The Manichean ( - Possibly the oddest of the entire bunch. Picking up from the emo of Alkari, the Manichean is a lot like mewithoutYou meets the Black Parade. It's as odd and unsettling as it sounds. I couldn't really decide how I felt about this one. Inbetween every other song, their singer, who looked and sounded like he was straight out of a high school drama class, would break into a Shakespearian soliloquy. I could never quite understand what the narrative was about but he sold it with the enthusiasm of a southern preacher. It was just as off-putting as it was enticing. In the end though, all I can remember of his stories were his frantic movement, running, jumping, hanging off the rafters, and the repeated phrase "I love you so much through kisses and cuts." Musically they followed that emo sound but with the inclusion of a fiddle player that gave the entire thing an even odder dynamic. It was crazy and I still don't know how I feel about it.

White Rhino ( - Remember that band Motorhead and how they'd come out and say "We are Motorhead and we're going to kick your ass"? White Rhino is practically the embodiment of that. Their sound is that vintage late 70's/early 80's post-punk hard rock, when some bands went new wave and some bands combined the sounds of Black Sabbath and the Sex Pistols into what ended up being the basis of "metal" in the 80's. White Rhino take their cues from the latter of those two and what more do you need after 1 AM when everybody's drunk and tired?I normally skew towards more progressive music, but fuck it. After the Manichean's take on the future of music, I was ready to get back to basics. White Rhino is driving up to Taco Bell in the middle of the night blasting Back in Black. The perfect way to wrap up the festival.

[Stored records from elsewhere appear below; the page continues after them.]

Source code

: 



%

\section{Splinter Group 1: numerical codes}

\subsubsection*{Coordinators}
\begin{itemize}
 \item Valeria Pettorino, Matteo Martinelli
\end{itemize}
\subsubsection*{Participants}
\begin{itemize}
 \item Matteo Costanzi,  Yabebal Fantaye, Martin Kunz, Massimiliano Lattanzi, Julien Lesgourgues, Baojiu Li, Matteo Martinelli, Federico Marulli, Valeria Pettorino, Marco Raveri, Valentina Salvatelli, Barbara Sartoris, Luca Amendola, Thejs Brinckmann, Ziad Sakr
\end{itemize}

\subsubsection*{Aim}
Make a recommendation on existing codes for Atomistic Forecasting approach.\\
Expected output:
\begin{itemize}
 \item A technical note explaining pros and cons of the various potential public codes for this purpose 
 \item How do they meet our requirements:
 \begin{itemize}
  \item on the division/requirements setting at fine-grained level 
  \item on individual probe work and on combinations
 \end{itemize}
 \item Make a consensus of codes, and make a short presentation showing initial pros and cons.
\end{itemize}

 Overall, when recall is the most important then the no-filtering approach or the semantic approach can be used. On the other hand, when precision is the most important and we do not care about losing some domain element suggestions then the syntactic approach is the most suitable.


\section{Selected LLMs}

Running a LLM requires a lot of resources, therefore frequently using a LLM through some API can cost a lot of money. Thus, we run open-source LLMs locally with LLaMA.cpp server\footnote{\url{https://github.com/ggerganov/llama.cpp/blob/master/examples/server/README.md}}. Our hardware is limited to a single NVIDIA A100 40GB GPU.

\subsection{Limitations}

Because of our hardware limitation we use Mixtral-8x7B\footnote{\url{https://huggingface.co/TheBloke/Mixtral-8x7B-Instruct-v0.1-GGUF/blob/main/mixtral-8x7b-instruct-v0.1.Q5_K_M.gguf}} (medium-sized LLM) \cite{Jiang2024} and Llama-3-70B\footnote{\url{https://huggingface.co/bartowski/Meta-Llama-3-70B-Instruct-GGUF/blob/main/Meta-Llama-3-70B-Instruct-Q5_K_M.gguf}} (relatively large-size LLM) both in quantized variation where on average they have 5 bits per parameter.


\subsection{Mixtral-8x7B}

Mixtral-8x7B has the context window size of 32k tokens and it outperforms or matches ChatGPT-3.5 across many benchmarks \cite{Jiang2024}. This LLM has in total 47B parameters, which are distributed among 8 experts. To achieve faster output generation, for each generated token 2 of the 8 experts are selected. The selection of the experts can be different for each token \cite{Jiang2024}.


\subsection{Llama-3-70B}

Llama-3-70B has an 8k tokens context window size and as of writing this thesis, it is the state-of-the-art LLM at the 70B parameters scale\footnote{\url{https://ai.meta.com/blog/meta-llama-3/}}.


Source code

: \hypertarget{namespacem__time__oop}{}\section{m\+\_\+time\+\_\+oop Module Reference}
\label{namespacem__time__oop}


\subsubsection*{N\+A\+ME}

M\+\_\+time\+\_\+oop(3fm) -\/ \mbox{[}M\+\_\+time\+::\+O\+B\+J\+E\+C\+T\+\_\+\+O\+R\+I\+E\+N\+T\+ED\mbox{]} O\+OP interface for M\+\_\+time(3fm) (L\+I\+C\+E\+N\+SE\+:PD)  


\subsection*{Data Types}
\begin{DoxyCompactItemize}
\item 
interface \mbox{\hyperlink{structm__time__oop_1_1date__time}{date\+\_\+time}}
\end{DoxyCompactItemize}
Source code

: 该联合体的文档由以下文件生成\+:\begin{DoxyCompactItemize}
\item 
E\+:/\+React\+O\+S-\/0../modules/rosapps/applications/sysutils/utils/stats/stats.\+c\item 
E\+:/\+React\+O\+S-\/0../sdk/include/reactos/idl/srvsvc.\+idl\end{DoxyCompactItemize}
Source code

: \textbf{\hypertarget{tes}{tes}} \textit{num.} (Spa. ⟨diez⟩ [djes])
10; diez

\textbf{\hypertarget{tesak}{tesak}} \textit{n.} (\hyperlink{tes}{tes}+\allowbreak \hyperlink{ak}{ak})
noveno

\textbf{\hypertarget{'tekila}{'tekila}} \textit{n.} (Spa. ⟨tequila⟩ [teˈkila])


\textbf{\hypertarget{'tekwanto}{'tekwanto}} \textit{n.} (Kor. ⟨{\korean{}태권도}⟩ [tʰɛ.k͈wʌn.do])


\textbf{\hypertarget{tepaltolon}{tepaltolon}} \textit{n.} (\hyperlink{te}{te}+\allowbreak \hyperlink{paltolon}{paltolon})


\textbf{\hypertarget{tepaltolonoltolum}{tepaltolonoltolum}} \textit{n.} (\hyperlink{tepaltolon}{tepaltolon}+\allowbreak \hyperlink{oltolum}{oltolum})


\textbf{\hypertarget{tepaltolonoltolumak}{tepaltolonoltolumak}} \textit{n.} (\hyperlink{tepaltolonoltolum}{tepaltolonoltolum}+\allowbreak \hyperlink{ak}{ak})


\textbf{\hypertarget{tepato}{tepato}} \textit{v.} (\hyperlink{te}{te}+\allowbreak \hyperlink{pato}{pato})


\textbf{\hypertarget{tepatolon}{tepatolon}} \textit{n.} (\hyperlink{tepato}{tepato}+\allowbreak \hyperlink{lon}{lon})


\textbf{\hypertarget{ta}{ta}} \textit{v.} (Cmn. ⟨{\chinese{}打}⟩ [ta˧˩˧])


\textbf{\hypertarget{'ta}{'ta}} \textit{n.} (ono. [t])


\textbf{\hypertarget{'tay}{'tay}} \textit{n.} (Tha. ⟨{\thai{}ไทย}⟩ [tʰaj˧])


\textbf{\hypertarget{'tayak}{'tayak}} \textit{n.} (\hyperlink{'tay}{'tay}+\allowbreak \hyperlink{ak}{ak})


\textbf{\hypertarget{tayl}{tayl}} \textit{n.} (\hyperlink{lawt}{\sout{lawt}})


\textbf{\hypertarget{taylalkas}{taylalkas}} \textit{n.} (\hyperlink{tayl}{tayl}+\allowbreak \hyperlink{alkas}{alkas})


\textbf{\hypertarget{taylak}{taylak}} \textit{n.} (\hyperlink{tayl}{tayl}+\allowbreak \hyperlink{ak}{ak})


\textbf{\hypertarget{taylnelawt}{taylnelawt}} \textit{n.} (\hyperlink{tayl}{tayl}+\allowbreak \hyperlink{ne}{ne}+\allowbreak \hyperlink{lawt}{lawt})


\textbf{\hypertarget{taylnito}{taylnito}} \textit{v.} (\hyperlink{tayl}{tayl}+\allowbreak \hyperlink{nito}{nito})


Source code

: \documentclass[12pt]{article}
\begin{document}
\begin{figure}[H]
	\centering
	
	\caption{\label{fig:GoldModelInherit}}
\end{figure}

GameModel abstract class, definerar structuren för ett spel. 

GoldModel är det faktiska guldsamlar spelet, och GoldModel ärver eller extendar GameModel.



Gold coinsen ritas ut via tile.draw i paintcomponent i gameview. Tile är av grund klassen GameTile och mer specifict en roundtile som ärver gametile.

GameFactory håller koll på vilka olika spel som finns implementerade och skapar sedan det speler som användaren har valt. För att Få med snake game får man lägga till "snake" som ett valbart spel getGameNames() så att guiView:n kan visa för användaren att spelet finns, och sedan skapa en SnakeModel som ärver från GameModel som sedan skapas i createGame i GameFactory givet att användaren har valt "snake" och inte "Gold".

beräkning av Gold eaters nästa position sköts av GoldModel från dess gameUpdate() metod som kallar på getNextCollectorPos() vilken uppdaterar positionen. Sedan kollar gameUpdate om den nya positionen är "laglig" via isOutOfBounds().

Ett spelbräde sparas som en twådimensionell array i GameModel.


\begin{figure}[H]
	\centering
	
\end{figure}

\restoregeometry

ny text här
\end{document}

Overall the Festival at the Mink was sort of disastrous. So many band members didn't show up, at least two bands didn't make it out, and the audience seemed to be there more for the beer than anything else. Even still, it was a fun time with a diverse mix of bands. For me personally, the Dry Season is my new band to watch. Even though it would have been fun to see all my favorites at Mango's, the Mink was a good alternative and a good way to discover some new (and old) bands.